Entre sus compañeros estaba su primo José Ignacio que estudiaba con él, pero en
el grupo de los internos. Estas diferencias en su propia familia le hacían recordar a
Rafael que sus tíos-abuelos habían ido perdiendo el patrimonio vinícola familiar que
había pasado a manos de los Osbornes a los que su padre representaba promocionando
sus vinos por el norte de España, esto motivó que su padre estuviera siempre ausente y
que Rafael, conocido familiarmente como Cuco, viviera con su madre y sus hermanos
en casa de sus tíos. Dada la mala situación económica, Rafael heredaba la ropa de su
primo José Ignacio del que sintió, en alguna ocasión, cierto aire de desprecio alguna
mañana cuando iban a misa de siete.

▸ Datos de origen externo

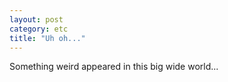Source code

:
 ```yaml
---
layout: post
category: etc
title: "Uh oh..."
---
```


Something weird appeared in this big wide world...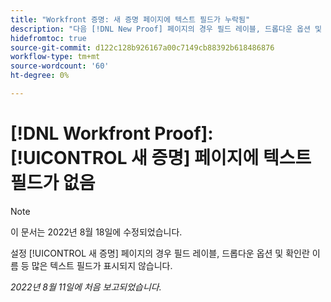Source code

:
 ```yaml
---
title: "Workfront 증명: 새 증명 페이지에 텍스트 필드가 누락됨"
description: "다음 [!DNL New Proof] 페이지의 경우 필드 레이블, 드롭다운 옵션 및 확인란 이름을 포함하여 많은 텍스트 필드가 표시되지 않습니다."
hidefromtoc: true
source-git-commit: d122c128b926167a00c7149cb88392b618486876
workflow-type: tm+mt
source-wordcount: '60'
ht-degree: 0%

---
```



# [!DNL Workfront Proof]: [!UICONTROL 새 증명] 페이지에 텍스트 필드가 없음

>[!NOTE]
>
>이 문서는 2022년 8월 18일에 수정되었습니다.

설정 [!UICONTROL 새 증명] 페이지의 경우 필드 레이블, 드롭다운 옵션 및 확인란 이름 등 많은 텍스트 필드가 표시되지 않습니다.

_2022년 8월 11일에 처음 보고되었습니다._
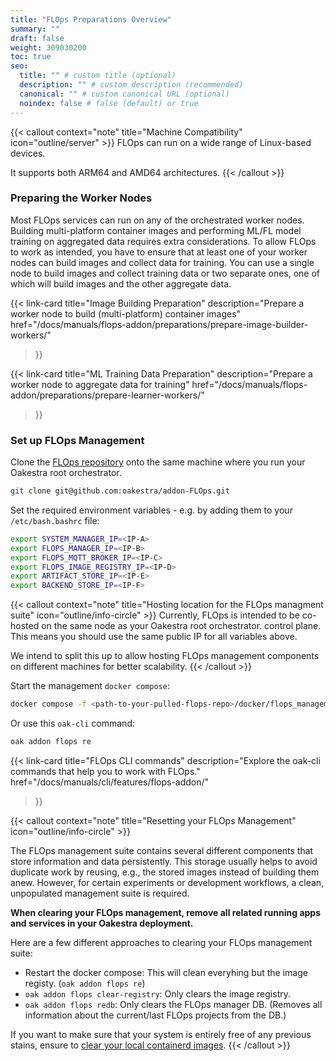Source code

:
```yaml
---
title: "FLOps Preparations Overview"
summary: ""
draft: false
weight: 309030200
toc: true
seo:
  title: "" # custom title (optional)
  description: "" # custom description (recommended)
  canonical: "" # custom canonical URL (optional)
  noindex: false # false (default) or true
---
```


{{< callout context="note" title="Machine Compatibility" icon="outline/server" >}}
  FLOps can run on a wide range of Linux-based devices.

  It supports both ARM64 and AMD64 architectures.
{{< /callout >}}

### Preparing the Worker Nodes

Most FLOps services can run on any of the orchestrated worker nodes.
Building multi-platform container images and performing ML/FL model training on aggregated data requires extra considerations.
To allow FLOps to work as intended, you have to ensure that at least one of your worker nodes can build images and collect data for training.
You can use a single node to build images and collect training data or two separate ones, one of which will build images and the other aggregate data.

{{< link-card
  title="Image Building Preparation"
  description="Prepare a worker node to build (multi-platform) container images"
  href="/docs/manuals/flops-addon/preparations/prepare-image-builder-workers/"
>}}

{{< link-card
  title="ML Training Data Preparation"
  description="Prepare a worker node to aggregate data for training" 
  href="/docs/manuals/flops-addon/preparations/prepare-learner-workers/"
>}}

### Set up FLOps Management

Clone the [FLOps repository](https://github.com/oakestra/addon-FLOps) onto the same machine where you run your Oakestra root orchestrator.
```bash
git clone git@github.com:oakestra/addon-FLOps.git 
```

Set the required environment variables - e.g. by adding them to your `/etc/bash.bashrc` file:
```bash
export SYSTEM_MANAGER_IP=<IP-A>
export FLOPS_MANAGER_IP=<IP-B>
export FLOPS_MQTT_BROKER_IP=<IP-C>
export FLOPS_IMAGE_REGISTRY_IP=<IP-D>
export ARTIFACT_STORE_IP=<IP-E>
export BACKEND_STORE_IP=<IP-F>
```

{{< callout context="note" title="Hosting location for the FLOps managment suite" icon="outline/info-circle" >}}
  Currently, FLOps is intended to be co-hosted on the same node as your Oakestra root orchestrator.
control plane.
  This means you should use the same public IP for all variables above.

  We intend to split this up to allow hosting FLOps management components on different machines for better scalability.
{{< /callout >}}


Start the management `docker compose`:
```bash
docker compose -f <path-to-your-pulled-flops-repo>/docker/flops_management.docker_compose.yml up --build -d
```
Or use this `oak-cli` command:
```bash
oak addon flops re
```

{{< link-card
  title="FLOps CLI commands"
  description="Explore the oak-cli commands that help you to work with FLOps." 
  href="/docs/manuals/cli/features/flops-addon/"
>}}

{{< callout context="note" title="Resetting your FLOps Management" icon="outline/info-circle" >}}

  The FLOps management suite contains several different components that store information and data persistently.
  This storage usually helps to avoid duplicate work by reusing, e.g., the stored images instead of building them anew.
  However, for certain experiments or development workflows, a clean, unpopulated management suite is required.

  **When clearing your FLOps management, remove all related running apps and services in your Oakestra deployment.**

  Here are a few different approaches to clearing your FLOps management suite:
  - Restart the docker compose: This will clean everyhing but the image registy. (`oak addon flops re`)
  - `oak addon flops clear-registry`: Only clears the image registry.
  - `oak addon flops redb`: Only clears the FLOps manager DB. (Removes all information about the current/last FLOps projects from the DB.)

  If you want to make sure that your system is entirely free of any previous stains, ensure to [clear your local containerd images](/docs/manuals/cli/features/worker-node/).
{{< /callout >}}
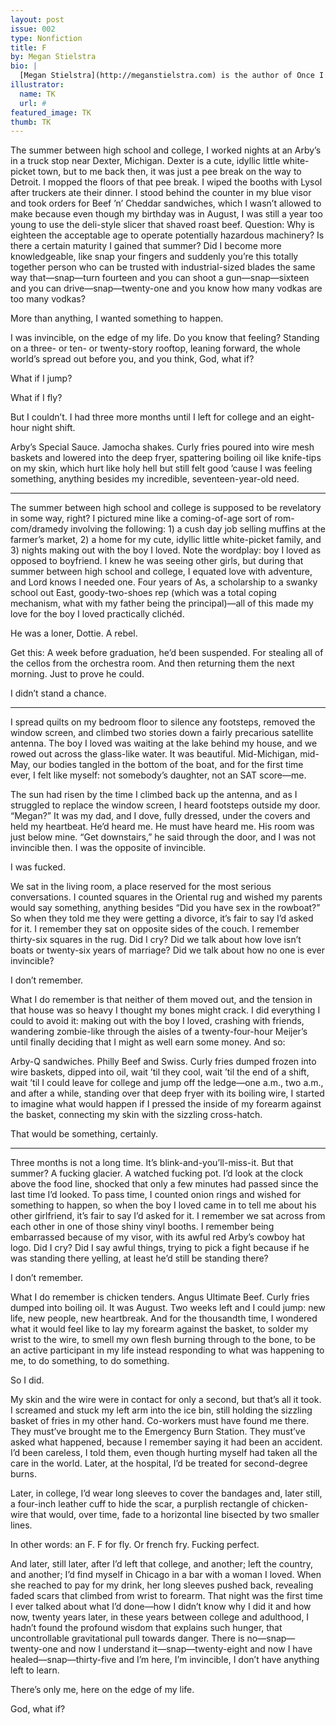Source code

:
 ```yaml
---
layout: post
issue: 002
type: Nonfiction
title: F
by: Megan Stielstra
bio: |
  [Megan Stielstra](http://meganstielstra.com) is the author of Once I Was Cool, a collection of essays. Her work appears in The Best American Essays 2013, Poets & Writers, The Rumpus, and elsewhere, and her story collection, Everyone Remain Calm, was a Chicago Tribune Favorite of 2011. She’s the Literary Director of the 2nd Story storytelling series and teaches creative writing at Columbia College Chicago.
illustrator:
  name: TK
  url: #
featured_image: TK
thumb: TK
---
```


The summer between high school and college, I worked nights at an Arby’s in a truck stop near Dexter, Michigan. Dexter is a cute, idyllic little white-picket town, but to me back then, it was just a pee break on the way to Detroit. I mopped the floors of that pee break. I wiped the booths with Lysol after truckers ate their dinner. I stood behind the counter in my blue visor and took orders for Beef ’n’ Cheddar sandwiches, which I wasn’t allowed to make because even though my birthday was in August, I was still a year too young to use the deli-style slicer that shaved roast beef. Question: Why is eighteen the acceptable age to operate potentially hazardous machinery? Is there a certain maturity I gained that summer? Did I become more knowledgeable, like snap your fingers and suddenly you’re this totally together person who can be trusted with industrial-sized blades the same way that—snap—turn fourteen and you can shoot a gun—snap—sixteen and you can drive—snap—twenty-one and you know how many vodkas are too many vodkas?

More than anything, I wanted something to happen. 

I was invincible, on the edge of my life. Do you know that feeling? Standing on a three- or ten- or twenty-story rooftop, leaning forward, the whole world’s spread out before you, and you think, God, what if? 

What if I jump? 

What if I fly?
	
But I couldn’t. I had three more months until I left for college and an eight-hour night shift.

Arby’s Special Sauce. Jamocha shakes. Curly fries poured into wire mesh baskets and lowered into the deep fryer, spattering boiling oil like knife-tips on my skin, which hurt like holy hell but still felt good ’cause I was feeling something, anything besides my incredible, seventeen-year-old need.

***

The summer between high school and college is supposed to be revelatory in some way, right? I pictured mine like a coming-of-age sort of rom-com/dramedy involving the following: 1) a cush day job selling muffins at the farmer’s market, 2) a home for my cute, idyllic little white-picket family, and 3) nights making out with the boy I loved. Note the wordplay: boy I loved as opposed to boyfriend. I knew he was seeing other girls, but during that summer between high school and college, I equated love with adventure, and Lord knows I needed one. Four years of As, a scholarship to a swanky school out East, goody-two-shoes rep (which was a total coping mechanism, what with my father being the principal)—all of this made my love for the boy I loved practically clichéd.

He was a loner, Dottie. A rebel.

Get this: A week before graduation, he’d been suspended. For stealing all of the cellos from the orchestra room. And then returning them the next morning. Just to prove he could.
	
I didn’t stand a chance.

***

I spread quilts on my bedroom floor to silence any footsteps, removed the window screen, and climbed two stories down a fairly precarious satellite antenna. The boy I loved was waiting at the lake behind my house, and we rowed out across the glass-like water. It was beautiful. Mid-Michigan, mid-May, our bodies tangled in the bottom of the boat, and for the first time ever, I felt like myself: not somebody’s daughter, not an SAT score—me. 

The sun had risen by the time I climbed back up the antenna, and as I struggled to replace the window screen, I heard footsteps outside my door. “Megan?” It was my dad, and I dove, fully dressed, under the covers and held my heartbeat. He’d heard me. He must have heard me. His room was just below mine. “Get downstairs,” he said through the door, and I was not invincible then. I was the opposite of invincible.

I was fucked.

We sat in the living room, a place reserved for the most serious conversations. I counted squares in the Oriental rug and wished my parents would say something, anything besides “Did you have sex in the rowboat?” So when they told me they were getting a divorce, it’s fair to say I’d asked for it. I remember they sat on opposite sides of the couch. I remember thirty-six squares in the rug. Did I cry? Did we talk about how love isn’t boats or twenty-six years of marriage? Did we talk about how no one is ever invincible?

I don’t remember.

What I do remember is that neither of them moved out, and the tension in that house was so heavy I thought my bones might crack. I did everything I could to avoid it: making out with the boy I loved, crashing with friends, wandering zombie-like through the aisles of a twenty-four-hour Meijer’s until finally deciding that I might as well earn some money. And so:

Arby-Q sandwiches. Philly Beef and Swiss. Curly fries dumped frozen into wire baskets, dipped into oil, wait ’til they cool, wait ’til the end of a shift, wait ’til I could leave for college and jump off the ledge—one a.m., two a.m., and after a while, standing over that deep fryer with its boiling wire, I started to imagine what would happen if I pressed the inside of my forearm against the basket, connecting my skin with the sizzling cross-hatch.
	
That would be something, certainly.

***

Three months is not a long time. It’s blink-and-you’ll-miss-it. But that summer? A fucking glacier. A watched fucking pot. I’d look at the clock above the food line, shocked that only a few minutes had passed since the last time I’d looked. To pass time, I counted onion rings and wished for something to happen, so when the boy I loved came in to tell me about his other girlfriend, it’s fair to say I’d asked for it. I remember we sat across from each other in one of those shiny vinyl booths. I remember being embarrassed because of my visor, with its awful red Arby’s cowboy hat logo. Did I cry? Did I say awful things, trying to pick a fight because if he was standing there yelling, at least he’d still be standing there?

I don’t remember.

What I do remember is chicken tenders. Angus Ultimate Beef. Curly fries dumped into boiling oil. It was August. Two weeks left and I could jump: new life, new people, new heartbreak. And for the thousandth time, I wondered what it would feel like to lay my forearm against the basket, to solder my wrist to the wire, to smell my own flesh burning through to the bone, to be an active participant in my life instead responding to what was happening to me, to do something, to do something.

So I did.

My skin and the wire were in contact for only a second, but that’s all it took. I screamed and stuck my left arm into the ice bin, still holding the sizzling basket of fries in my other hand. Co-workers must have found me there. They must’ve brought me to the Emergency Burn Station. They must’ve asked what happened, because I remember saying it had been an accident. I’d been careless, I told them, even though hurting myself had taken all the care in the world.
Later, at the hospital, I’d be treated for second-degree burns.

Later, in college, I’d wear long sleeves to cover the bandages and, later still, a four-inch leather cuff to hide the scar, a purplish rectangle of chicken-wire that would, over time, fade to a horizontal line bisected by two smaller lines.

In other words: an F. F for fly. Or french fry. Fucking perfect.

And later, still later, after I’d left that college, and another; left the country, and another; I’d find myself in Chicago in a bar with a woman I loved. When she reached to pay for my drink, her long sleeves pushed back, revealing faded scars that climbed from wrist to forearm. That night was the first time I ever talked about what I’d done—how I didn’t know why I did it and how now, twenty years later, in these years between college and adulthood, I hadn’t found the profound wisdom that explains such hunger, that uncontrollable gravitational pull towards danger. There is no—snap—twenty-one and now I understand it—snap—twenty-eight and now I have healed—snap—thirty-five and I’m here, I’m invincible, I don’t have anything left to learn.

There’s only me, here on the edge of my life.

God, what if?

Rafael vivía junto a sus primos y tíos los lujos que
su familia no se podía permitir, pero también se sentía en inferioridad con respecto a
ellos y vigilado constantemente por sus tíos y tías que vivían siguiendo una fuerte moral
católica.
Rafael confiesa su falta de interés por los libros y esto le hacía escapar de las
clases para pasar el rato en la huerta o en las dunas de arena del amplio campo del
colegio. Sin embargo, el día que supo que se marchaba a Madrid, fue a despedirse de los
jesuitas y del padre Prefecto. Al día siguiente, la familia marchó en tren hacia Madrid y
terminó la etapa de Rafael en el Puerto que estuvo marcada por los años en el colegio.